Human-wildlife conflicts complex, a ministerial tour can just diagnose

06Oct 2021
The Guardian
Human-wildlife conflicts complex, a ministerial tour can just diagnose

​​​​​​​A HIGH powered team of eight cabinet ministers recently convened by President Samia Suluhu Hassan to address human-wildlife conflicts in ten regions comprising 920 villages near protected areas across the country is already fully at work.

This is the impression gain ed from remarks by the ministerial team leader, William Lukuvi. The minister for Lands, Housing and Human Settlements Development told the media that the team was working on its tour of Dodoma, Singida, Manyara, Tabora, Mbeya, Morogoro, Dar es Salaam, Coast, Mara and Geita. He did not say exactly how the work is shared out but reported preliminary or definite findings concerning the 920 villages already.

The team involves eight ministers in sectors like Agriculture, Water, Defense, Environment, Housing and Settlements, Natural Resources and Tourism as well as Livestock and Fisheries and the whole team or portion of its membership or technical representation would tour all the ten regions to get the right picture of issues at top level. That was the spirit of the directive, but it is undeniable that the whole cabinet group can’t visit each trouble spot one after another for an audience with stakeholders. It would be backbreaking; public administration has systems of information flows to stem burdens.

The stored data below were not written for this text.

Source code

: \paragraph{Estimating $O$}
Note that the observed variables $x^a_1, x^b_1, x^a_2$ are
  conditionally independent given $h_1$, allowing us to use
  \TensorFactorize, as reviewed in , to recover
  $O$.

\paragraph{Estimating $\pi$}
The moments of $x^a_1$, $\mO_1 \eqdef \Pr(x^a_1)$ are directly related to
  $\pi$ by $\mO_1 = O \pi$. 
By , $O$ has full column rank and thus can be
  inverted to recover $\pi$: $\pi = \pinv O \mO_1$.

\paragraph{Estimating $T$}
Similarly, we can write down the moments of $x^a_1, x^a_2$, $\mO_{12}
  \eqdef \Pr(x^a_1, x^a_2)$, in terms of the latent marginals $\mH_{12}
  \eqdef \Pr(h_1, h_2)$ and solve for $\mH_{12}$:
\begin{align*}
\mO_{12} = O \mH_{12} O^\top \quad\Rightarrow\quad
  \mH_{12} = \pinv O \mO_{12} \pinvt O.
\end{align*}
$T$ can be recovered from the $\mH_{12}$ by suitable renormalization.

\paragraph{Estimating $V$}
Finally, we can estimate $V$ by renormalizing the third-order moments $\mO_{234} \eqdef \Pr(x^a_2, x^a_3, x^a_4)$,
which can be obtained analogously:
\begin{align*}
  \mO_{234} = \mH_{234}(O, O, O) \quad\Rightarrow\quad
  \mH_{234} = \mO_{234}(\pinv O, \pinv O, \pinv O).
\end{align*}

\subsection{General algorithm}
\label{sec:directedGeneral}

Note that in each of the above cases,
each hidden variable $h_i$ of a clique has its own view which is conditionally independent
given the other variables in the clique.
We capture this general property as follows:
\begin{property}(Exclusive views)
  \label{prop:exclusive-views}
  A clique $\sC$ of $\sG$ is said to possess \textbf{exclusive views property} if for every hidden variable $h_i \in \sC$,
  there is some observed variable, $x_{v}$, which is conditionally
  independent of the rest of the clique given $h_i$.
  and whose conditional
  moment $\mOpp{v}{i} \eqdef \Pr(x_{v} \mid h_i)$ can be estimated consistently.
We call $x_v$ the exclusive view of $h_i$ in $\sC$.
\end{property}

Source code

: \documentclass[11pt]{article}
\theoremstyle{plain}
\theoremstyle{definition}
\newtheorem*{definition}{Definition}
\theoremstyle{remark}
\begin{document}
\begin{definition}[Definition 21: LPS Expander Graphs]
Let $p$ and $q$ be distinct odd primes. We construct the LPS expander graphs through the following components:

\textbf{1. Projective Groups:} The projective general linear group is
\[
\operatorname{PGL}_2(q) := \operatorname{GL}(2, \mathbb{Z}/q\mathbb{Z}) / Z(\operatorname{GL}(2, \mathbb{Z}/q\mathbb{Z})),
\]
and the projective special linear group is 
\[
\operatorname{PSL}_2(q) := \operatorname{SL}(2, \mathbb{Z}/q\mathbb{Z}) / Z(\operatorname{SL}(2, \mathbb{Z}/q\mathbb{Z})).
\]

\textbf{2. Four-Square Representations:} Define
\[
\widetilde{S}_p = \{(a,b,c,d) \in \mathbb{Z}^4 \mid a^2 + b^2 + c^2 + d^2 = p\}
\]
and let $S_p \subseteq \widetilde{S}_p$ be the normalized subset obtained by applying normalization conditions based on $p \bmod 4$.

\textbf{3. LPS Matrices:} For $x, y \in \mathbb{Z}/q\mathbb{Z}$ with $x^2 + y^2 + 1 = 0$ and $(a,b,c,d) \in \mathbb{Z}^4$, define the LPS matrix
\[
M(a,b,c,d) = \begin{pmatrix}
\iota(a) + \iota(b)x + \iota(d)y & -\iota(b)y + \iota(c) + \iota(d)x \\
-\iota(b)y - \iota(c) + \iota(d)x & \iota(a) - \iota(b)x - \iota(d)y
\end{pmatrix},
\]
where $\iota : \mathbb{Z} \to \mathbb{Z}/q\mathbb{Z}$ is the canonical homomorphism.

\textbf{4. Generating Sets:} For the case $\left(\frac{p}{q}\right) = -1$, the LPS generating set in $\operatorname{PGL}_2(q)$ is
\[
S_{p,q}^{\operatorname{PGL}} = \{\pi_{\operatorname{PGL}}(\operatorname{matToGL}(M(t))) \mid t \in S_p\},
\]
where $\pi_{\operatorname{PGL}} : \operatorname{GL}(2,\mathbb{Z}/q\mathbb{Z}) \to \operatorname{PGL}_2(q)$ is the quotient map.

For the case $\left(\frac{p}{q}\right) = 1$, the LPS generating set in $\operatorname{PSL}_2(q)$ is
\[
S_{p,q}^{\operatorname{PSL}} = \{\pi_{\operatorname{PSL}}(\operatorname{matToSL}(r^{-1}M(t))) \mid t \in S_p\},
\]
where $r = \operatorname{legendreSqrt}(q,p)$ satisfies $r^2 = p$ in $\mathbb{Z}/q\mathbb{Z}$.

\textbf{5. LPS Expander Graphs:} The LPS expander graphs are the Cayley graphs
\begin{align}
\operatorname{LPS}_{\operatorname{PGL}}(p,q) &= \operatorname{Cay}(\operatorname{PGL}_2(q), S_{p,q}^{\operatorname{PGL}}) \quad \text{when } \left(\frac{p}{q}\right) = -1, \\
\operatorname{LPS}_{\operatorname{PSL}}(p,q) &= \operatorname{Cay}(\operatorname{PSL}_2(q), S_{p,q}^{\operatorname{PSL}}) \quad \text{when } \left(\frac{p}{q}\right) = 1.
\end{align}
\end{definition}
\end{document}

The minister expects that the tours or overall work will be concluded by October 20 where the team will give a report to the president on the way forward. On the basis of what transpired, the team is already tacked with information on all those issues, and locations, and visiting those places is likely to be meant to add heavy political pressure towards reconciliation and observance of the law. It may also  amplify on alternative courses of action that the cabinet team would be considering especially as to the team leader as responsible minister on the issue. Others are major stakeholders at elevated levels.

 Preliminary information as aired by the minister shows that the 920 villages are close to protected areas and were being invaded by animals while the villagers invade protected areas. The government decided not to remove them from those areas, but a few of them will be removed following assessments showing the areas are dangerous for their safety. That obviously doesn’t say the complaints will stop, or that land will be enough for those remaining, not just now but in five years.

These are some of the issues that can’t be tackled by a ministerial team and needs other ideas from a planning or visionary point of view, for instance that view that to maintain all our national parks and game reserves, let’s change Tanzania to an urban-based economy. With participation of foreign companies, all sorts of investors would change Tanzania to a vast holiday and hunting paradise, which may not at present meet with universal approval. But someone has to make a policy decision and then put it into effect. Peasants get their land, sell to conservationists and build modest units with concentrated agro-livestock parameters.